Ireland needs to pursue high-value jobs if it wants to build a sustainable games industry, an international expert has urged. Jason Della Rocca, program director for the International Games Developers Association (IGDA), also recommended that Ireland should try to help indigenous companies to develop original games instead of attracting localisation work from well known multinational studios.

Della Rocca was in Ireland for Awakenings, the inaugural Irish game developers conference which was held in Derry last week. As well as giving a keynote address, Della Rocca also spoke to representatives of development agencies from Northern Ireland and the Republic, advising them on strategy for building an indigenous games sector.

He recommended that the local industry should be built from the ground up instead of attracting marquee names such as Electronic Arts for the sake of prestige. An Irish office of an international games company would simply be providing relatively low-level services such as outsourced development, localisation or quality assurance and such jobs would be at risk from lower cost economies, he said. “Outsourcing is not the way to go, it’s living hand-to-mouth,” Della Rocca suggested.

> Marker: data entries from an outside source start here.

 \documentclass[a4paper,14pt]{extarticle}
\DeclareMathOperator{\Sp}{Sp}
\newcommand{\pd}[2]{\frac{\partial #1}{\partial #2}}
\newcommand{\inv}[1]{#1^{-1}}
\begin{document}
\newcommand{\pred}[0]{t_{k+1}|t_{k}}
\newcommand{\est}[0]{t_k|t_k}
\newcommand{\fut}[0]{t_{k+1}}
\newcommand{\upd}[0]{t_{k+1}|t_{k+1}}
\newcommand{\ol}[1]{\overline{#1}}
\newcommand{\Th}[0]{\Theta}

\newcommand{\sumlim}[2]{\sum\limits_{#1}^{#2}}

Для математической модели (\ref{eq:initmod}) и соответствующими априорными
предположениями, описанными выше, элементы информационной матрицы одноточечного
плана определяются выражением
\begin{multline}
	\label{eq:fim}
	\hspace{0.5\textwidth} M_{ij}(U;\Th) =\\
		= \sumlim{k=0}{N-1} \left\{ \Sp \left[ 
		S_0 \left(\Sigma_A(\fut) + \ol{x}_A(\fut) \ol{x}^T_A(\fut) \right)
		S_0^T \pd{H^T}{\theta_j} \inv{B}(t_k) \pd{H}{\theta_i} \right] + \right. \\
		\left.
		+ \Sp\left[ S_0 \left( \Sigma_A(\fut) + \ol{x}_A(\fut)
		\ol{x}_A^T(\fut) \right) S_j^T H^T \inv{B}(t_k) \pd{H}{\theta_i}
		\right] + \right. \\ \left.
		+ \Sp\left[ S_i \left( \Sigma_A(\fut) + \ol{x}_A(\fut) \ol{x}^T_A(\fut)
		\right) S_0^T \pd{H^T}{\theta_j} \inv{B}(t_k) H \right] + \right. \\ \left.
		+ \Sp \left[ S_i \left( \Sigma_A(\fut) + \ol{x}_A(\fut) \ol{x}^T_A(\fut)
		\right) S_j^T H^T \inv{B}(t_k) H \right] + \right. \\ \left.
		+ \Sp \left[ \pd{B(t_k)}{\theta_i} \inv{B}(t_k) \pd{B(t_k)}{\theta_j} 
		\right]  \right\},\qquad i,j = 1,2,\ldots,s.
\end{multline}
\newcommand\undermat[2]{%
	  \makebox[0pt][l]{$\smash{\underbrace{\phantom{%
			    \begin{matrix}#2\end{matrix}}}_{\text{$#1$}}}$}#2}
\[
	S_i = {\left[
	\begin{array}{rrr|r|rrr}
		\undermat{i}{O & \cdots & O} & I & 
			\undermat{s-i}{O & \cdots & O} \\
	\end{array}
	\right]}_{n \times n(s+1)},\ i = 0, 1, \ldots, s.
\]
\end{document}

The games sector is not a labour-intensive market, he added: “Gaming is a knowledge industry.” However, an Irish company would still need to staff up in the right circumstances. “For example, a 15-man company could need to double its headcount if it won a deal with a games publisher,” he said. Irish games companies, he said, should also try to develop original games concepts or underlying technology and not simply rely on attracting contract work on an existing franchise.

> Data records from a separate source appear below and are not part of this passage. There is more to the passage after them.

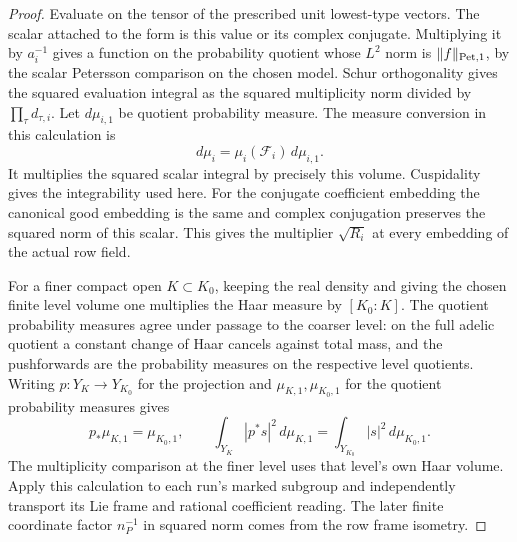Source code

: \begin{proof}
Evaluate on the tensor of the prescribed unit
lowest-type vectors. The scalar attached to the form is this value or its complex conjugate. Multiplying it by \(a_i^{-1}\)
gives a function on the probability quotient whose \(L^2\)
norm is \(\|f\|_{{\rm Pet},1}\), by the scalar Petersson
comparison on the chosen model. Schur orthogonality gives
the squared evaluation integral as the squared multiplicity
norm divided by \(\prod_\tau d_{\tau,i}\). Let \(d\mu_{i,1}\) be quotient probability measure. The measure
conversion in this calculation is
\[
        d\mu_i=\mu_i(\mathcal F_i)\,d\mu_{i,1}.
\]
It multiplies the squared scalar integral by precisely this volume. Cuspidality gives
the integrability used here. For the conjugate coefficient
embedding the canonical good embedding is the same and
complex conjugation preserves the squared norm of this scalar. This gives the multiplier \(\sqrt{R_i}\) at every
embedding of the actual row field.
\label{cor:covolume-component-transfer-18}

For a finer compact open \(K\subset K_0\), keeping the real
density and giving the chosen finite level volume one
multiplies the Haar measure by \([K_0:K]\). The quotient
probability measures agree under passage to the coarser
level: on the full adelic quotient a constant change of
Haar cancels against total mass, and the pushforwards are
the probability measures on the respective level quotients.
Writing \(p:Y_K\to Y_{K_0}\) for the projection and
\(\mu_{K,1},\mu_{K_0,1}\) for the quotient probability measures gives
\[
 p_*\mu_{K,1}=\mu_{K_0,1},\qquad
 \int_{Y_K}|p^*s|^2\,d\mu_{K,1}
    =\int_{Y_{K_0}}|s|^2\,d\mu_{K_0,1}.
\] The multiplicity comparison at
the finer level uses that level's own Haar volume. Apply this
calculation to each run's marked subgroup and independently
transport its Lie frame and rational coefficient reading.
The later finite coordinate factor \(n_P^{-1}\) in squared
norm comes from the row frame isometry.

\end{proof}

Della Rocca noted that finding additional staff for an expanding business would require an educational structure capable of supporting indigenous growth. He expressed his disappointment that in Ireland, there seems to be too much of a focus on the technical aspects of games development to the detriment of other disciplines.

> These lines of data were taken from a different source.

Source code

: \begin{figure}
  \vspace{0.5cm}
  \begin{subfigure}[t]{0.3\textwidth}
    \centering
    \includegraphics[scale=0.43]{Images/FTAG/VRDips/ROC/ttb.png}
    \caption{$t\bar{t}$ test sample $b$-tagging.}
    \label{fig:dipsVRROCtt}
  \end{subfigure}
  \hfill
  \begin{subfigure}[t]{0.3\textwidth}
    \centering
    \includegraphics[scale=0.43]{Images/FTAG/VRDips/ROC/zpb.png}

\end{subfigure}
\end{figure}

“You need to ensure diversity of talent beyond technology – foster the creative side like art, animation, design and writing, as well as business and marketing skills. If you’re only focusing on games as technology then you’re losing out on the bigger picture.”

Business acumen is increasingly important when the sector begins to achieve some scale, he said. He pointed to the example of France, where a previously successful games development industry ended up being “decimated”. “Companies had been run by artists. When projects are smaller, that’s fine, but when the leap was made, the artists couldn’t keep up, they weren’t managers.”

A similar fate befell many English games studios, where a strong background in programming didn’t help when it came to managing games development contracts involving larger budgets and greater amounts of people. “The industry here in Ireland is at an embryonic stage, you don’t have to do things the same way; come up with fresh ideas,” Della Rocca urged.

He also recommended that development agencies and funding groups should invest in as large a pool of games companies as the best chance of success. “Don’t just invest in two or three. It’s a numbers game and it’s a gamble, but if you invest in 10 or 20 ideas and you have the one success that a games publisher will pay US$5m for, then that would fund all of the others,” he told siliconrepublic.com.

Ireland’s size means that the best chance of success lies in all of the investment groups and development agencies collaborating and presenting the entire country as a source of games development expertise, said Della Rocca. “Ireland is a very small place and if you want to have a serious go at this, you need to take an all-Ireland approach. Everyone has to work together to make it happen.”